-- Listed entries follows --

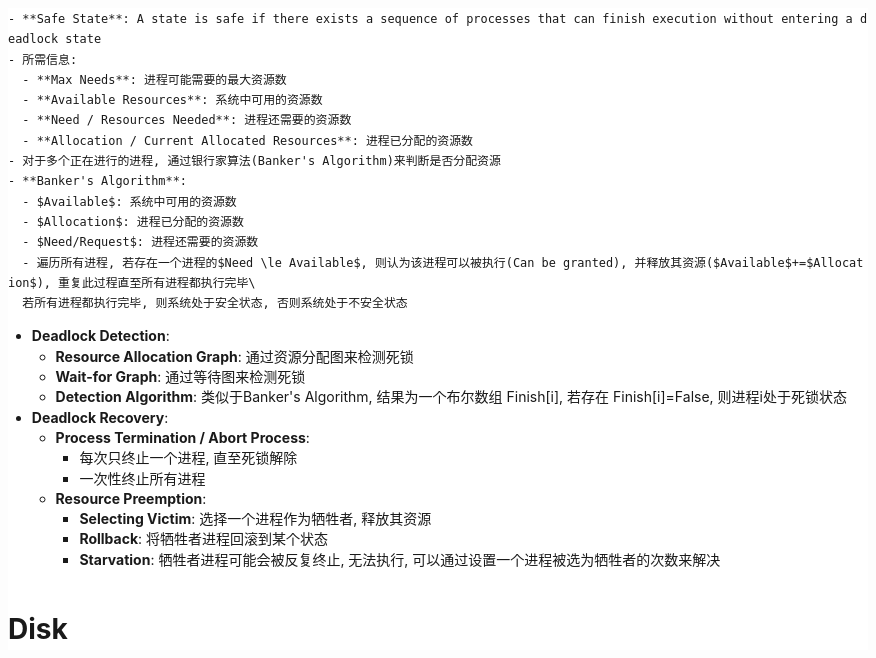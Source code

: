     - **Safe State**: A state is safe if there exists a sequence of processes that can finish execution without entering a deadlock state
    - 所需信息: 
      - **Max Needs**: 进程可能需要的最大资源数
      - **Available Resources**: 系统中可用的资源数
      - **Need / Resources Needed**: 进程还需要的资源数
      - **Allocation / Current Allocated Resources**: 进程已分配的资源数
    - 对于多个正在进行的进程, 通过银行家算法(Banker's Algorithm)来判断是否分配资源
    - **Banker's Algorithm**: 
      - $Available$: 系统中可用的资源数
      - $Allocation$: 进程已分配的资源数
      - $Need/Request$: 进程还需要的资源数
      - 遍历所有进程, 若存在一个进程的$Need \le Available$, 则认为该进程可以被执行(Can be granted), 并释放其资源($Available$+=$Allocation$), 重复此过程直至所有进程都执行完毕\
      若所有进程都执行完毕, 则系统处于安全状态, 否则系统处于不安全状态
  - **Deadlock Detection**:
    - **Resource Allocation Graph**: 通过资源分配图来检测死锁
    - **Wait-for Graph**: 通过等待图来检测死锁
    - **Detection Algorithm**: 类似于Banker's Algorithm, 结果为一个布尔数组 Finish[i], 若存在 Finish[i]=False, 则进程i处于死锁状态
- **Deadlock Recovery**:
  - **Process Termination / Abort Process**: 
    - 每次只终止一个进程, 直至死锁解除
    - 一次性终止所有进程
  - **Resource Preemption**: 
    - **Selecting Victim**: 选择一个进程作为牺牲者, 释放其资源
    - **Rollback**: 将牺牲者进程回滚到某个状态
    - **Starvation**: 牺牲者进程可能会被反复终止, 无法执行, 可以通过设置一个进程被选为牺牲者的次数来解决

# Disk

-- Listed entries concluded --

● **Prompt**
No pictures belong in the answer, only the lines from the top of the listing through the line containing "- $Need/Request$: 进程还需要的资源数", repeated word for word.

● **Answer for this exercise**
Source code

:     - **Safe State**: A state is safe if there exists a sequence of processes that can finish execution without entering a deadlock state
    - 所需信息: 
      - **Max Needs**: 进程可能需要的最大资源数
      - **Available Resources**: 系统中可用的资源数
      - **Need / Resources Needed**: 进程还需要的资源数
      - **Allocation / Current Allocated Resources**: 进程已分配的资源数
    - 对于多个正在进行的进程, 通过银行家算法(Banker's Algorithm)来判断是否分配资源
    - **Banker's Algorithm**: 
      - $Available$: 系统中可用的资源数
      - $Allocation$: 进程已分配的资源数
      - $Need/Request$: 进程还需要的资源数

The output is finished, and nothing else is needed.